# Required action
Quote the whole listing word for word, please.

# Provided entries
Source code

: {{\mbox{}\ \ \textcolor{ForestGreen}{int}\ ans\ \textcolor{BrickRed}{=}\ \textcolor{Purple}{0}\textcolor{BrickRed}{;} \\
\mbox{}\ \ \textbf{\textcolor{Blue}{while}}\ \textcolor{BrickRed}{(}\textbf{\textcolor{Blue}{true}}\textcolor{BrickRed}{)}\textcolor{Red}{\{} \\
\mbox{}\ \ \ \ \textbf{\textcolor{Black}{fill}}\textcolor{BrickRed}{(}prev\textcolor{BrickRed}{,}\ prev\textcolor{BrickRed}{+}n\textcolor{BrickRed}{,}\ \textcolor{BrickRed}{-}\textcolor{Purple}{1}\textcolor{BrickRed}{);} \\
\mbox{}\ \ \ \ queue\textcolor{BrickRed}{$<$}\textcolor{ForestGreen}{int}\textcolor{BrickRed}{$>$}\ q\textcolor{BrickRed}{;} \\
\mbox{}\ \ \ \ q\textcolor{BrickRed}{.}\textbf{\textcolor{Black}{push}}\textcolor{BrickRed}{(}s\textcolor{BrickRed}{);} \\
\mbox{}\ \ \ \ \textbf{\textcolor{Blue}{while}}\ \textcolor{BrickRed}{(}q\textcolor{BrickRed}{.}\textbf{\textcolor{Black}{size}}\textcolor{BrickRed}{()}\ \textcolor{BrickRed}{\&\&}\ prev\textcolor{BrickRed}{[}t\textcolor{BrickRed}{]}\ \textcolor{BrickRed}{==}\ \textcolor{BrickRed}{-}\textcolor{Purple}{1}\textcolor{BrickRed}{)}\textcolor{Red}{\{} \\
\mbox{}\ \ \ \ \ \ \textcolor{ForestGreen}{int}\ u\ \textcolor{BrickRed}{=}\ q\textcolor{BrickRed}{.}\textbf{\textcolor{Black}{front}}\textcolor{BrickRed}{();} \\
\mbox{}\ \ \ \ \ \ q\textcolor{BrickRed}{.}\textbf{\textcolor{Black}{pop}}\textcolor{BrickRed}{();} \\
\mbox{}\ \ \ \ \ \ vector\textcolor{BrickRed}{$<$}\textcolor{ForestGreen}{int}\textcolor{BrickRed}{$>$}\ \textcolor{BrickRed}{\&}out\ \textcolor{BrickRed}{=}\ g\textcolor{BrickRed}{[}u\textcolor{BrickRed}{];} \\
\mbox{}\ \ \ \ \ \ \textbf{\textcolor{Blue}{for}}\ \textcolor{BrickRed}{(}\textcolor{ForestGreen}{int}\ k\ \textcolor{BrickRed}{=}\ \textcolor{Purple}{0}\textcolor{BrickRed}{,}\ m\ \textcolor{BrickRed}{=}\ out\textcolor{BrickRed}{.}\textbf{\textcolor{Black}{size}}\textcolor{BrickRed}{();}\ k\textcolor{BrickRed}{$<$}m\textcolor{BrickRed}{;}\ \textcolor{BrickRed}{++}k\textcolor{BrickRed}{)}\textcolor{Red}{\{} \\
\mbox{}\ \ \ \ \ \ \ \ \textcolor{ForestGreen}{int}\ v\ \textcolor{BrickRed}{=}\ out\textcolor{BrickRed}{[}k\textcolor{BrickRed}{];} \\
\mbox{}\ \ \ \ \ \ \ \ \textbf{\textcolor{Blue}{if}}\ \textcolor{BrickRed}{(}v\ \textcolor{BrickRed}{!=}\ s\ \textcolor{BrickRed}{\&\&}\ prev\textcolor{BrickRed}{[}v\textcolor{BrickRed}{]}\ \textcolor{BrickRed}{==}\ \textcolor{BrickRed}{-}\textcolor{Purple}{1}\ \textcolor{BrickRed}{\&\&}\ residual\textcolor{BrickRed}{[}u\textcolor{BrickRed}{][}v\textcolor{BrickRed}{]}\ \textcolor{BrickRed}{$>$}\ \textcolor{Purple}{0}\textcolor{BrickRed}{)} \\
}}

# Result
Source code

: {{\mbox{}\ \ \textcolor{ForestGreen}{int}\ ans\ \textcolor{BrickRed}{=}\ \textcolor{Purple}{0}\textcolor{BrickRed}{;} \\
\mbox{}\ \ \textbf{\textcolor{Blue}{while}}\ \textcolor{BrickRed}{(}\textbf{\textcolor{Blue}{true}}\textcolor{BrickRed}{)}\textcolor{Red}{\{} \\
\mbox{}\ \ \ \ \textbf{\textcolor{Black}{fill}}\textcolor{BrickRed}{(}prev\textcolor{BrickRed}{,}\ prev\textcolor{BrickRed}{+}n\textcolor{BrickRed}{,}\ \textcolor{BrickRed}{-}\textcolor{Purple}{1}\textcolor{BrickRed}{);} \\
\mbox{}\ \ \ \ queue\textcolor{BrickRed}{$<$}\textcolor{ForestGreen}{int}\textcolor{BrickRed}{$>$}\ q\textcolor{BrickRed}{;} \\
\mbox{}\ \ \ \ q\textcolor{BrickRed}{.}\textbf{\textcolor{Black}{push}}\textcolor{BrickRed}{(}s\textcolor{BrickRed}{);} \\
\mbox{}\ \ \ \ \textbf{\textcolor{Blue}{while}}\ \textcolor{BrickRed}{(}q\textcolor{BrickRed}{.}\textbf{\textcolor{Black}{size}}\textcolor{BrickRed}{()}\ \textcolor{BrickRed}{\&\&}\ prev\textcolor{BrickRed}{[}t\textcolor{BrickRed}{]}\ \textcolor{BrickRed}{==}\ \textcolor{BrickRed}{-}\textcolor{Purple}{1}\textcolor{BrickRed}{)}\textcolor{Red}{\{} \\
\mbox{}\ \ \ \ \ \ \textcolor{ForestGreen}{int}\ u\ \textcolor{BrickRed}{=}\ q\textcolor{BrickRed}{.}\textbf{\textcolor{Black}{front}}\textcolor{BrickRed}{();} \\
\mbox{}\ \ \ \ \ \ q\textcolor{BrickRed}{.}\textbf{\textcolor{Black}{pop}}\textcolor{BrickRed}{();} \\
\mbox{}\ \ \ \ \ \ vector\textcolor{BrickRed}{$<$}\textcolor{ForestGreen}{int}\textcolor{BrickRed}{$>$}\ \textcolor{BrickRed}{\&}out\ \textcolor{BrickRed}{=}\ g\textcolor{BrickRed}{[}u\textcolor{BrickRed}{];} \\
\mbox{}\ \ \ \ \ \ \textbf{\textcolor{Blue}{for}}\ \textcolor{BrickRed}{(}\textcolor{ForestGreen}{int}\ k\ \textcolor{BrickRed}{=}\ \textcolor{Purple}{0}\textcolor{BrickRed}{,}\ m\ \textcolor{BrickRed}{=}\ out\textcolor{BrickRed}{.}\textbf{\textcolor{Black}{size}}\textcolor{BrickRed}{();}\ k\textcolor{BrickRed}{$<$}m\textcolor{BrickRed}{;}\ \textcolor{BrickRed}{++}k\textcolor{BrickRed}{)}\textcolor{Red}{\{} \\
\mbox{}\ \ \ \ \ \ \ \ \textcolor{ForestGreen}{int}\ v\ \textcolor{BrickRed}{=}\ out\textcolor{BrickRed}{[}k\textcolor{BrickRed}{];} \\
\mbox{}\ \ \ \ \ \ \ \ \textbf{\textcolor{Blue}{if}}\ \textcolor{BrickRed}{(}v\ \textcolor{BrickRed}{!=}\ s\ \textcolor{BrickRed}{\&\&}\ prev\textcolor{BrickRed}{[}v\textcolor{BrickRed}{]}\ \textcolor{BrickRed}{==}\ \textcolor{BrickRed}{-}\textcolor{Purple}{1}\ \textcolor{BrickRed}{\&\&}\ residual\textcolor{BrickRed}{[}u\textcolor{BrickRed}{][}v\textcolor{BrickRed}{]}\ \textcolor{BrickRed}{$>$}\ \textcolor{Purple}{0}\textcolor{BrickRed}{)} \\
}}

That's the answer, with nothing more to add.